→ **ABOUT THIS TASK**: From the data that follows, print exactly the lines starting at the one containing "- host: stage2-db:5432" and ending at the one containing "- passwd: password"; include both of them and nothing more.

→ **DATA SECTION**:
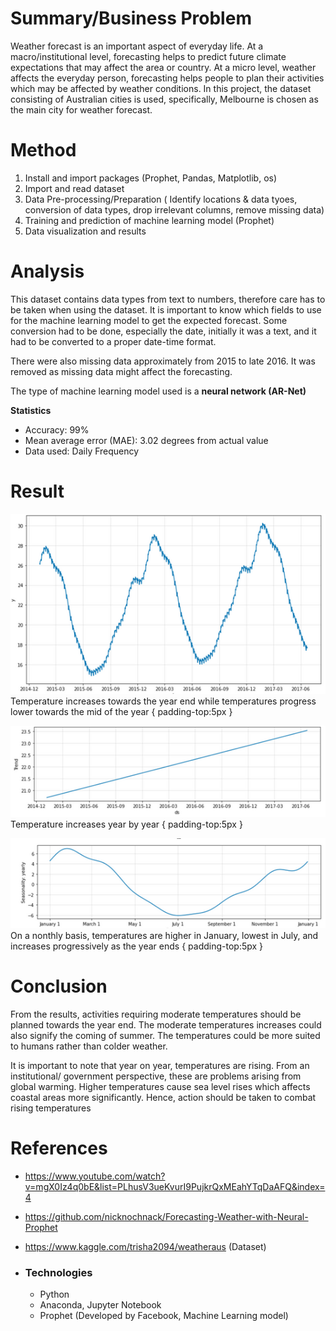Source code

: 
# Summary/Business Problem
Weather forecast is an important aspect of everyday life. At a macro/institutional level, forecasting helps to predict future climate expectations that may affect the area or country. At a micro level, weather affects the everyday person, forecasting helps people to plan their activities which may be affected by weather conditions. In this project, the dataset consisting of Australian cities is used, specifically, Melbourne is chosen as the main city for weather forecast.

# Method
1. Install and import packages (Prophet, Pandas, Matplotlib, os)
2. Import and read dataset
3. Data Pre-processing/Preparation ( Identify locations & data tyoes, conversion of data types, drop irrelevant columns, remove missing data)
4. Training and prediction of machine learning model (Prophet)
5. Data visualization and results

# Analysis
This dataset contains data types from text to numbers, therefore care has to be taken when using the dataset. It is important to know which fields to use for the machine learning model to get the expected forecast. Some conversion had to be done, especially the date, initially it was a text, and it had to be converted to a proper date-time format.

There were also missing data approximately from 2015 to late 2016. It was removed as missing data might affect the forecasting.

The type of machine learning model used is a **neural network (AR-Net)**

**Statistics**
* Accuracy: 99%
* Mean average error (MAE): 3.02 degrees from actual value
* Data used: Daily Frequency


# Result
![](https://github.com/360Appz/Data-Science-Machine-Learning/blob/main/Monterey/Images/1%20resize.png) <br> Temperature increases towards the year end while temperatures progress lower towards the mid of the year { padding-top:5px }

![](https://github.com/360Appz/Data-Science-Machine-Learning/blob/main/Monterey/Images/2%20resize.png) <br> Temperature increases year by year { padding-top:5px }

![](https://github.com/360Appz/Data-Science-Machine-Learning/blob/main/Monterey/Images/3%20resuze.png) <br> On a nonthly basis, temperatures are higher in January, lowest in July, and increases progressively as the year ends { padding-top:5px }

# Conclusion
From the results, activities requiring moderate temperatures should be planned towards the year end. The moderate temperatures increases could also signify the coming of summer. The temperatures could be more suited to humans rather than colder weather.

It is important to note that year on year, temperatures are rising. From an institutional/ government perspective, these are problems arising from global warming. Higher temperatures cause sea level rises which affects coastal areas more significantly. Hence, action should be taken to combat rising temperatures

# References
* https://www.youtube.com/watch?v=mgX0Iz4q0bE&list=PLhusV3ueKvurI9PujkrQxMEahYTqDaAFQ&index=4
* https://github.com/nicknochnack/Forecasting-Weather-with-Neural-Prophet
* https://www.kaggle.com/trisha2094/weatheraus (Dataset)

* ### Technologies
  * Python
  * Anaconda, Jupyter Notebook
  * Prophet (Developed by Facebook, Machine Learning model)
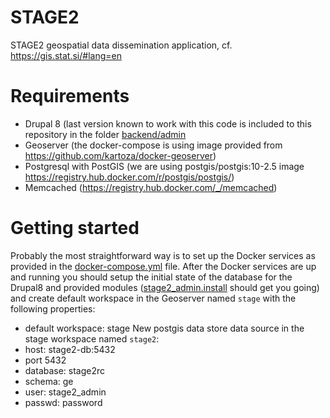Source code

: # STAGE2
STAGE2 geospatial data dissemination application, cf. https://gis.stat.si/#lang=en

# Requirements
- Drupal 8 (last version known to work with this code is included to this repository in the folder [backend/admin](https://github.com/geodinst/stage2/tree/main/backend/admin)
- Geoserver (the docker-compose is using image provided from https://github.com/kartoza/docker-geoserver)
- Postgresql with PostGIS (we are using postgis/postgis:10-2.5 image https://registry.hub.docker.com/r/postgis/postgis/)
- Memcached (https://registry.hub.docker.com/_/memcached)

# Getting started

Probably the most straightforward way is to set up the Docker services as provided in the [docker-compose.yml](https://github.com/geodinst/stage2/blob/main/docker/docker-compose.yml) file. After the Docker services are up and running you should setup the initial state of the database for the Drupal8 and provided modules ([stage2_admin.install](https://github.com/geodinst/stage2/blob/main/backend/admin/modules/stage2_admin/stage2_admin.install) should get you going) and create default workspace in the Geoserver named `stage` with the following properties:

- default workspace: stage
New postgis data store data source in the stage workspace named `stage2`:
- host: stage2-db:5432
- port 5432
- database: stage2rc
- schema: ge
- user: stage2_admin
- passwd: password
...
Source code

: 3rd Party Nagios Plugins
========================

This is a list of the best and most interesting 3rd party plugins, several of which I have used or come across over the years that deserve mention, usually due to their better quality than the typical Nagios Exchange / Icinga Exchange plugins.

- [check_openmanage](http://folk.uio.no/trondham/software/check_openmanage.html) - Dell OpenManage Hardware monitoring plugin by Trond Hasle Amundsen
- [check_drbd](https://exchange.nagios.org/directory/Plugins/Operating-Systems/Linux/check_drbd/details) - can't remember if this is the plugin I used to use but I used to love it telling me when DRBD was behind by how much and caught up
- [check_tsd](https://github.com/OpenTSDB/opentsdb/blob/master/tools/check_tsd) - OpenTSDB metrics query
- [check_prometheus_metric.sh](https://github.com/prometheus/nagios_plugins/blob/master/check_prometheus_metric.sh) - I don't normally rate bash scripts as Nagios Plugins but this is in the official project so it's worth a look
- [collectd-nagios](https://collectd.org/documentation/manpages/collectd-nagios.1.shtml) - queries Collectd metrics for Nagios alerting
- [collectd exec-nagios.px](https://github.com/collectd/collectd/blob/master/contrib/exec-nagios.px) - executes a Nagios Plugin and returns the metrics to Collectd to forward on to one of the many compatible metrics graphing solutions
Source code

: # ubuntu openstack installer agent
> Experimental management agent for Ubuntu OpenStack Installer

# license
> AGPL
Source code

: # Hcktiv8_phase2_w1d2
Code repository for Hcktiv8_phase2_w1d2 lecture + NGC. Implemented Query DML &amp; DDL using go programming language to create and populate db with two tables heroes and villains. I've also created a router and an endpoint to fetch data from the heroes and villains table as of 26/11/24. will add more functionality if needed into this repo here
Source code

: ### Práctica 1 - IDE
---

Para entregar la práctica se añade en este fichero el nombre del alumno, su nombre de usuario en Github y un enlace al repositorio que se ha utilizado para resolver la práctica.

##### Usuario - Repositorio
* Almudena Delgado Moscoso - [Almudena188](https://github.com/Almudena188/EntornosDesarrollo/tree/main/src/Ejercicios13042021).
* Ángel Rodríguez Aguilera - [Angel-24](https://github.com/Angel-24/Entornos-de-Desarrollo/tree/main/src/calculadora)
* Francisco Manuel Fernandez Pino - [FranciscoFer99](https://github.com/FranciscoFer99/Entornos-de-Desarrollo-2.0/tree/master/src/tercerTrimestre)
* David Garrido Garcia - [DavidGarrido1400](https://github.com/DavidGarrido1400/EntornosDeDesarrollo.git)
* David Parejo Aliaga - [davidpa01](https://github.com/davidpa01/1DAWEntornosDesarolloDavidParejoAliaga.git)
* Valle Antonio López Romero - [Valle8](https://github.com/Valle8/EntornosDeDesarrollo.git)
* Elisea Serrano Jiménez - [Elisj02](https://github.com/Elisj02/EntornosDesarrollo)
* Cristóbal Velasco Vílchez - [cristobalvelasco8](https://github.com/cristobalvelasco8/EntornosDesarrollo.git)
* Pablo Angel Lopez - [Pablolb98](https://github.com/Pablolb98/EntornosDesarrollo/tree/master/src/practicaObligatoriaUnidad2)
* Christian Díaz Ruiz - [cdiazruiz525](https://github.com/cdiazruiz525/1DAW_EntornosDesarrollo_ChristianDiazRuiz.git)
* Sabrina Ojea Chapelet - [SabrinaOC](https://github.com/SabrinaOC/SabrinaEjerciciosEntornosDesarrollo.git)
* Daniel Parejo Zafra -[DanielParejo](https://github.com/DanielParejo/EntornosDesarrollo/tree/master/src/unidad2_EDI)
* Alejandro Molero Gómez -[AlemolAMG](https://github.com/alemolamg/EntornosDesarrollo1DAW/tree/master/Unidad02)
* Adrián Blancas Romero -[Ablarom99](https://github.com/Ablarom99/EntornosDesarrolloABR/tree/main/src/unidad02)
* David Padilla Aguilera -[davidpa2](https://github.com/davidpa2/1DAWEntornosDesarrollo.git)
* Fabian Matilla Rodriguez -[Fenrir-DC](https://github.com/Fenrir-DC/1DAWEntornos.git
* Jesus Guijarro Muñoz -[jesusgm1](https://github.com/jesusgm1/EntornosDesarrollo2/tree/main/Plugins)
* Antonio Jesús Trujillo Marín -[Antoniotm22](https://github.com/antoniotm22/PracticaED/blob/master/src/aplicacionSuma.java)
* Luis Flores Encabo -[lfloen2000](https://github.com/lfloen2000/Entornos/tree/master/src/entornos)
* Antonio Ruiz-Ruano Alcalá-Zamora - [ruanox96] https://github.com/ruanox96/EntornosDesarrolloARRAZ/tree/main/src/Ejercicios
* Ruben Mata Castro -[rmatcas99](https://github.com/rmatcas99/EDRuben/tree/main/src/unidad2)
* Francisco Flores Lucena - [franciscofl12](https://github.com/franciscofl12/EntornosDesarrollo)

→ **YOUR SOLUTION**:
- host: stage2-db:5432
- port 5432
- database: stage2rc
- schema: ge
- user: stage2_admin
- passwd: password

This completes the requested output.